November 21, 2017 7:31AM/ Proshare Research
Fig2: Contribution to GDP
Beyond The Figures
As earlier mentioned, the third quarter 2017 GDP figures beat market estimates, which is also cheery to note that there is uplift in the cycle. However, at the same time the figures also mask structural weakness in the economy which could be deceptive. The growth is largely oil induced, with most of the other sectors of the economy either still stuck into a bloodletting position or recently drawn into a bloodletting position
Fig 3: Growth Across Sectors
The slowdown in the growth of discretional items such as food and textiles suggest lean consumption as firm struggle to manage stock. Sectors such as information technology, transportation and accommodation which were resilient in period of negative downturn are already displaying weakness as they seem to be running out of growth. Moreover the 49% slump in oil refining in the third quarter of 2017 do add to the concern as it can influence our balance of payment negatively.
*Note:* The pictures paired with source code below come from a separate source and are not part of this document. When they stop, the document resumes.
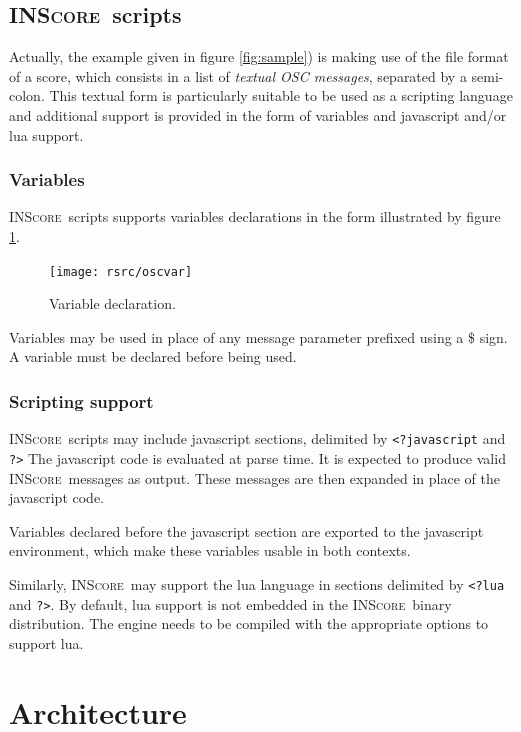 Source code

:\documentclass[11pt,letterpaper]{article}
\newcommand{\inscore}		{\textsc{\small INScore}}
\begin{document}
\subsection{\inscore\ scripts}
Actually, the example given in figure \ref{fig:sample}) is making use of the file format of a score, which consists in a list of \emph{textual OSC messages}, separated by a semi-colon. This textual form is particularly suitable to be used as a scripting language and additional support is provided in the form of variables and javascript and/or lua support.

\subsubsection{Variables}

\inscore\ scripts supports variables declarations in the form illustrated by figure \ref{fig:var}. 
\begin{figure}[htbp]
\centerline{
	\texttt{[image: rsrc/oscvar]}}
\caption{Variable declaration.}
\label{fig:var}
\end{figure}
Variables may be used in place of any message parameter prefixed using a \$ sign. A variable must be declared before being used.

\subsubsection{Scripting support}
\inscore\ scripts may include javascript sections, delimited by \texttt{<?javascript} and \texttt{?>}
The javascript code is evaluated at parse time. It is expected to produce valid \inscore\ messages as output.
These messages are then expanded in place of the javascript code.

Variables declared before the javascript section are exported to the javascript environment, which make these variables usable in both contexts.

Similarly, \inscore\ may support the lua language in sections delimited by \texttt{<?lua} and \texttt{?>}. By default, lua support is not embedded in the \inscore\ binary distribution. The engine needs to be compiled with the appropriate options to support lua.


\section{Architecture}
\end{document}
Even though, exchange rate stability has been achieved, output accrued from the Finance and Insurance sector slumped by 5.96% in the 3rd quarter of 2017. Slumps in the said sector do raise a red flag and calls for caution. Repeated slump in the Finance and Insurance sector could pose as a threat to financial stability, thereby triggering a capitulation in the cycle.
Certainly, improved oil production and price have provided a scaffold for uplift for the cycle, regardless growth remains largely vulnerable to possible cyclical headwinds. It leaves the external economy in a more export concentrated position, with export injection more than ever before vulnerable to cyclical shocks.